# 11" rears



## Neb (Jan 25, 2005)

Anyone have pics of this? Or know the ideal offset to run 11's?


----------



## Mattionals (Mar 9, 2005)

Never seen 11" rears, not even on a MkIV. What have you found?


----------



## jawnsense (Apr 4, 2010)

11's on a tt. yeah. i need pics of that. :thumbup:


----------



## TTC2k5 (May 23, 2008)

11s..that's be a lot of ass. Post pic if you find one.


----------



## Neb (Jan 25, 2005)

PDubbs20AE said:


> Never seen 11" rears, not even on a MkIV. What have you found?


I've found something nice  fingers crossed...


----------



## SoloGLI (Jan 20, 2005)

Never seen 11's on a TT, but calculating it based on my wheels which are 8.5et8 in the rear (and its pretty damn flush) it looks like you would need et40 in the rear to make it sit flush.
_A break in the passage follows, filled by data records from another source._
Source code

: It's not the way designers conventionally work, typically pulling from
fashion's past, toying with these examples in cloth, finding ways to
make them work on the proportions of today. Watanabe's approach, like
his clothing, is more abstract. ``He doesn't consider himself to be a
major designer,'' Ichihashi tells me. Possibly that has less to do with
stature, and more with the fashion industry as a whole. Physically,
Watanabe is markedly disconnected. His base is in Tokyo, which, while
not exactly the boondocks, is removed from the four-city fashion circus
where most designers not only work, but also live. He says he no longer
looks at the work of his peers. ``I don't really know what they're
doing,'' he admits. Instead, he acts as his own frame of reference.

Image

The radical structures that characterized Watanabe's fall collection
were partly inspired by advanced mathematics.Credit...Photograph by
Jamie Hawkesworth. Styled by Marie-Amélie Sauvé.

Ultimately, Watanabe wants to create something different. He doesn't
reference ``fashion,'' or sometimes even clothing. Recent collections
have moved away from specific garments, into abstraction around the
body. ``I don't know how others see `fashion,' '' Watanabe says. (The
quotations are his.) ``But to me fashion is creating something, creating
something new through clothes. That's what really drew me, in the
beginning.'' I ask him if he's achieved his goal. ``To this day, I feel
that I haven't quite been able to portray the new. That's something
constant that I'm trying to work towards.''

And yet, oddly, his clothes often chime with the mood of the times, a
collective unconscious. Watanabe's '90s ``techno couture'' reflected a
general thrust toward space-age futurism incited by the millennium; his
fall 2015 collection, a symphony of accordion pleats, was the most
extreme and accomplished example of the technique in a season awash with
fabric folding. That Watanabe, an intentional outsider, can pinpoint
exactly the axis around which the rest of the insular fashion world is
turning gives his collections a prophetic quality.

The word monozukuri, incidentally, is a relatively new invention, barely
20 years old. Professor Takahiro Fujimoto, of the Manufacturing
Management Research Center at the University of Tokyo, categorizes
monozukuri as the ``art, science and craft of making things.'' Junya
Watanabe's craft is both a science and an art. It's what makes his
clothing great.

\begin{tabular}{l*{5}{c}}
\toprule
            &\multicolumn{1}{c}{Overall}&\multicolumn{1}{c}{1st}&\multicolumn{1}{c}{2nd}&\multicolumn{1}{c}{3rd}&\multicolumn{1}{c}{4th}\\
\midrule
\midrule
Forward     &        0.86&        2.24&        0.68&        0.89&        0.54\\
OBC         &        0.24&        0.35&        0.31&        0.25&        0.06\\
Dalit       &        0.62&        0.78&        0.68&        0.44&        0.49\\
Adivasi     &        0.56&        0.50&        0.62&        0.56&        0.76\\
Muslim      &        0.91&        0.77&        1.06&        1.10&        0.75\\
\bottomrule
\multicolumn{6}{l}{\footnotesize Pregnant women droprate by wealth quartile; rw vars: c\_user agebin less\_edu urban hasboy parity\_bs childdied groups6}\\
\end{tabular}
You could push it out to something between et32 and et35 if you wanted to get a little bit aggressive with the poke, but you are gonna have a hell of a time making 11's fit well. My biggest concern would be the inner clearance. What are the specs of the wheels you're looking at?


----------



## Morio (Feb 16, 1999)

man..... I have 10's in the rear and with an offset of 20 and (65mm et wheels with 45mm adapters) good luck!


----------



## Murderface (Nov 13, 2006)

PDubbs20AE said:


> Never seen 11" rears, not even on a MkIV. What have you found?


TTurbonegro has (or had) a set of 11" wide Porsche twists.


----------



## Neb (Jan 25, 2005)

that's what I thought, couldn't remember his screen name though. Maybe he'll chime in with how much inner clearance he has/had.


----------



## Neb (Jan 25, 2005)

found some of his car..


----------



## Mattionals (Mar 9, 2005)

Little bit too much poke for me. I'd say 10 max, to have them sit in there cleanly.


----------



## Neb (Jan 25, 2005)

I think with a skinnier tire and if hte wheels would sit in it might work.


----------



## TTC2k5 (May 23, 2008)

PDubbs20AE said:


> Little bit too much poke for me. I'd say 10 max, to have them sit in there cleanly.
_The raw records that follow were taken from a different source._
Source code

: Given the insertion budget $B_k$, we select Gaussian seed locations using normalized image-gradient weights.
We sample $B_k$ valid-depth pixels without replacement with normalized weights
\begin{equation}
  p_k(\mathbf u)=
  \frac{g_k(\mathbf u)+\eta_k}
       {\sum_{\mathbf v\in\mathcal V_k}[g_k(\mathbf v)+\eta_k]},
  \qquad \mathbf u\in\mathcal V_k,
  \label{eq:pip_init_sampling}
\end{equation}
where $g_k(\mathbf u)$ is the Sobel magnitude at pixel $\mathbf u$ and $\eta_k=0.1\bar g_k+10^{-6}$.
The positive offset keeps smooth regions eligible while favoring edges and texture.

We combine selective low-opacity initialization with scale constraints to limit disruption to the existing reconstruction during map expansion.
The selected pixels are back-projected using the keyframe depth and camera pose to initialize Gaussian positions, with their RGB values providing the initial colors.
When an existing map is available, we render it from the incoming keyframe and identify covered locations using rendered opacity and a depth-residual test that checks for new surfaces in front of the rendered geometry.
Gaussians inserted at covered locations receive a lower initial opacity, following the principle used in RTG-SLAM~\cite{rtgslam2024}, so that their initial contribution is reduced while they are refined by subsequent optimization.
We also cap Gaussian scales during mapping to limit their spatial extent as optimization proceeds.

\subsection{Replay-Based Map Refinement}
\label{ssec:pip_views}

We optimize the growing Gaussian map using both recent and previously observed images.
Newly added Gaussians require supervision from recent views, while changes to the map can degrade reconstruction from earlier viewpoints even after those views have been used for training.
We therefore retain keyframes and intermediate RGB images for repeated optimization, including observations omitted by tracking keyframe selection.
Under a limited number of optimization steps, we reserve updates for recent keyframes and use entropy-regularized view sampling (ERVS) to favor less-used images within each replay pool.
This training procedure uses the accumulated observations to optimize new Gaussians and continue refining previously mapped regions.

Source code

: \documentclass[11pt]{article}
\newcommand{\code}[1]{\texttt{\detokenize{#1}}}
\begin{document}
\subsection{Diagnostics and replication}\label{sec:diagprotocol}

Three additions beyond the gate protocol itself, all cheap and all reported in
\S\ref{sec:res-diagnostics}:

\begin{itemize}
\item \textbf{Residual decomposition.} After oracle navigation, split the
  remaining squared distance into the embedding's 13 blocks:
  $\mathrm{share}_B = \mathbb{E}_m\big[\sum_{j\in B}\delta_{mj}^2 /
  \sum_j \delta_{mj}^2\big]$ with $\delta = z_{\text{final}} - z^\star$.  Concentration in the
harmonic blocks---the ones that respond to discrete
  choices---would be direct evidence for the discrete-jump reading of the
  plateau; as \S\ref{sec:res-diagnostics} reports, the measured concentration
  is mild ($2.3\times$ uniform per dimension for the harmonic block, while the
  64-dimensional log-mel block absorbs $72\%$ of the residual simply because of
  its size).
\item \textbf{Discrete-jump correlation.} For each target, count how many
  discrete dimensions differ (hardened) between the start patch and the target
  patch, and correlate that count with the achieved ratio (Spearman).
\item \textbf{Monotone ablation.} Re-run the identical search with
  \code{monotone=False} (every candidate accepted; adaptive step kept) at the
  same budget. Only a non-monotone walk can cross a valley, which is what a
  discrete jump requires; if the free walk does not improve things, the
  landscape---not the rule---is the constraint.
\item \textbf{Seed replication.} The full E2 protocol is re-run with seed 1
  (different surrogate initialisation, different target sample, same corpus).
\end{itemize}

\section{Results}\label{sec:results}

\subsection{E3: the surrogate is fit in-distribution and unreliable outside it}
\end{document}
I agree. too much poke and the streatched look just makes me gag...but that's just me. 10s max would be nice.


----------



## jetta2.8 (May 18, 2009)

Yeah those 11's look good but have too much stretch. I agree with the others. It would lol better if the rear would go down more, but you would need bags for that


----------



## Neb (Jan 25, 2005)

I don't think it's too much stretch, I just think that tire stretches really weird. it's like it bubbles out instead of concaves in


----------



## M-Power M3 (Oct 15, 2007)

Neb said:


> I don't think it's too much stretch, I just think that tire stretches really weird. it's like it bubbles out instead of concaves in


Yeah that tire looks like an intertube you ride down the river...


----------



## TTurboNegro (Mar 9, 2007)

Those pics are olddddd.....those pirellis didn't stretch very well...running 255/35 falken 452s now with mutch more of a stretch.. a little lower in rear and about inch lower in front...25mm adapters all around and NO rubbing issues at all
8.5 front, 11 rears


----------



## Neb (Jan 25, 2005)

any new pics at all?


----------



## TTurboNegro (Mar 9, 2007)

Yea jus got a look..forget offsets..I'll look at wheels later...oem wheels have offsets stamped on outside of wheel jus so u know too


----------



## TTurboNegro (Mar 9, 2007)




----------



## Neb (Jan 25, 2005)

are you running any camber in the rear? Fitment looks great


----------



## jawnsense (Apr 4, 2010)

that 6x6 thing is sick as hell


----------



## TTurboNegro (Mar 9, 2007)

No camber kit on currently..

Yes the max2 is a lil monster


----------



## ArTTemis (Oct 6, 2009)

Looks SICK!!!! 


(what happen to the oil pan did someone run over a curb?)


----------



## TTurboNegro (Mar 9, 2007)

Ha, something like that...car has been apart in this "storage" facility for awhile now, just starting to get it back together..


----------